### [Required action]
Reproduce exactly, and solely, the lines running from the top of the data below through the line with "The following dataset", both inclusive. Omit pictures.

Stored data

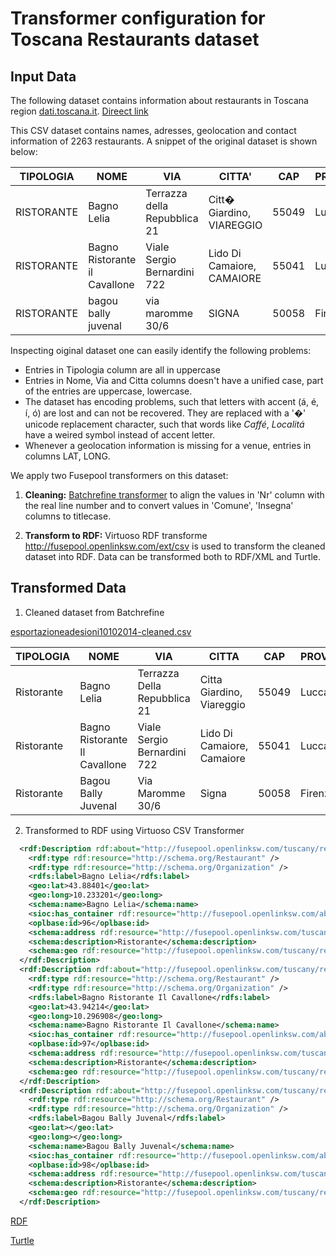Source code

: # Transformer configuration for Toscana Restaurants dataset

## Input Data

The following dataset contains information about restaurants in Toscana region
[dati.toscana.it](http://dati.toscana.it/dataset/rt-vetrinatoscana/resource/80020491-6b17-4e1b-94be-bd8d1a41f62a). [Direect link](http://dati.toscana.it/dataset/75d6183f-8b8d-4150-a1f0-f69eb984c238/resource/80020491-6b17-4e1b-94be-bd8d1a41f62a/download/esportazioneadesioni10102014.csv)

This CSV dataset contains names, adresses, geolocation and contact information of 2263 restaurants.  A snippet of the original dataset is shown below:

| TIPOLOGIA  | NOME                          | VIA                          | CITTA'                     | CAP   | PROVINCIA | EMAIL                          | TELEFONO   | FAX      | LAT        | LONG       |
|------------|-------------------------------|------------------------------|----------------------------|-------|-----------|--------------------------------|------------|----------|------------|------------|
| RISTORANTE | Bagno Lelia                   | Terrazza della Repubblica 21 | Citt� Giardino, VIAREGGIO  | 55049 | Lucca     | info@bagnolelia.it             | 58450006   | 58450006 | 43.8840098 | 10.2332009 |
| RISTORANTE | Bagno Ristorante il Cavallone | Viale Sergio Bernardini 722  | Lido Di Camaiore, CAMAIORE | 55041 | Lucca     | laura.bagnocavallone@gmail.com | 584610554  |          | 43.9421402 | 10.2969083 |
| RISTORANTE | bagou bally juvenal           | via maromme 30/6             | SIGNA                      | 50058 | Firenze   | ballyjuvenal@gmail.com         | 3927807905 |          | -0         | -0         |

Inspecting oiginal dataset one can easily identify the following problems:

* Entries in Tipologia column are all in uppercase
* Entries in Nome, Via and Citta columns doesn't have a unified case, part of the entries are uppercase, lowercase.
* The dataset has encoding problems, such that letters with accent (á, é, í, ó) are lost and can not be recovered. They are replaced with a '�' unicode replacement character, such that words like _Caffé_, _Localitá_  have a weired symbol instead of accent letter. 
* Whenever a geolocation information is missing for a venue, entries in columns LAT, LONG.

We apply two Fusepool transformers on this dataset:

1. **Cleaning:** [Batchrefine transformer](https://github.com/fusepoolP3/p3-batchrefine) to align the values in 'Nr' column with the real line number and to convert values in 'Comune', 'Insegna' columns to titlecase.

2. **Transform to RDF:** Virtuoso RDF transforme http://fusepool.openlinksw.com/ext/csv is used to transform the cleaned dataset into RDF. Data can be transformed both to RDF/XML and Turtle. 


## Transformed Data

1. Cleaned dataset from Batchrefine

[esportazioneadesioni10102014-cleaned.csv](esportazioneadesioni10102014-cleaned.csv)

| TIPOLOGIA  | NOME                          | VIA                          | CITTA                      | CAP   | PROVINCIA | EMAIL                          | TELEFONO   | FAX      | LAT      | LONG      |
|------------|-------------------------------|------------------------------|----------------------------|-------|-----------|--------------------------------|------------|----------|----------|-----------|
| Ristorante | Bagno Lelia                   | Terrazza Della Repubblica 21 | Citta Giardino, Viareggio  | 55049 | Lucca     | info@bagnolelia.it             | 58450006   | 58450006 | 43.88401 | 10.233201 |
| Ristorante | Bagno Ristorante Il Cavallone | Viale Sergio Bernardini 722  | Lido Di Camaiore, Camaiore | 55041 | Lucca     | laura.bagnocavallone@gmail.com | 584610554  |          | 43.94214 | 10.296908 |
| Ristorante | Bagou Bally Juvenal           | Via Maromme 30/6             | Signa                      | 50058 | Firenze   | ballyjuvenal@gmail.com         | 3927807905 |          |          |           |



2. Transformed to RDF using Virtuoso CSV Transformer

```rdf
  <rdf:Description rdf:about="http://fusepool.openlinksw.com/tuscany/restaurant#Organization_96">
    <rdf:type rdf:resource="http://schema.org/Restaurant" />
    <rdf:type rdf:resource="http://schema.org/Organization" />
    <rdfs:label>Bagno Lelia</rdfs:label>
    <geo:lat>43.88401</geo:lat>
    <geo:long>10.233201</geo:long>
    <schema:name>Bagno Lelia</schema:name>
    <sioc:has_container rdf:resource="http://fusepool.openlinksw.com/about/id/entity/http/fusepool.openlinksw.com/tuscany/restaurant" />
    <oplbase:id>96</oplbase:id>
    <schema:address rdf:resource="http://fusepool.openlinksw.com/tuscany/restaurant#Organization_96_Addr" />
    <schema:description>Ristorante</schema:description>
    <schema:geo rdf:resource="http://fusepool.openlinksw.com/tuscany/restaurant#Organization_96_GeoCoords" />
  </rdf:Description>
  <rdf:Description rdf:about="http://fusepool.openlinksw.com/tuscany/restaurant#Organization_97">
    <rdf:type rdf:resource="http://schema.org/Restaurant" />
    <rdf:type rdf:resource="http://schema.org/Organization" />
    <rdfs:label>Bagno Ristorante Il Cavallone</rdfs:label>
    <geo:lat>43.94214</geo:lat>
    <geo:long>10.296908</geo:long>
    <schema:name>Bagno Ristorante Il Cavallone</schema:name>
    <sioc:has_container rdf:resource="http://fusepool.openlinksw.com/about/id/entity/http/fusepool.openlinksw.com/tuscany/restaurant" />
    <oplbase:id>97</oplbase:id>
    <schema:address rdf:resource="http://fusepool.openlinksw.com/tuscany/restaurant#Organization_97_Addr" />
    <schema:description>Ristorante</schema:description>
    <schema:geo rdf:resource="http://fusepool.openlinksw.com/tuscany/restaurant#Organization_97_GeoCoords" />
  </rdf:Description>
  <rdf:Description rdf:about="http://fusepool.openlinksw.com/tuscany/restaurant#Organization_98">
    <rdf:type rdf:resource="http://schema.org/Restaurant" />
    <rdf:type rdf:resource="http://schema.org/Organization" />
    <rdfs:label>Bagou Bally Juvenal</rdfs:label>
    <geo:lat></geo:lat>
    <geo:long></geo:long>
    <schema:name>Bagou Bally Juvenal</schema:name>
    <sioc:has_container rdf:resource="http://fusepool.openlinksw.com/about/id/entity/http/fusepool.openlinksw.com/tuscany/restaurant" />
    <oplbase:id>98</oplbase:id>
    <schema:address rdf:resource="http://fusepool.openlinksw.com/tuscany/restaurant#Organization_98_Addr" />
    <schema:description>Ristorante</schema:description>
    <schema:geo rdf:resource="http://fusepool.openlinksw.com/tuscany/restaurant#Organization_98_GeoCoords" />
  </rdf:Description>
```

[RDF](esportazioneadesioni10102014-transformed.rdf)

[Turtle](esportazioneadesioni10102014-transformed.ttl)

### [Task result]
Source code

: # Transformer configuration for Toscana Restaurants dataset

## Input Data

The following dataset contains information about restaurants in Toscana region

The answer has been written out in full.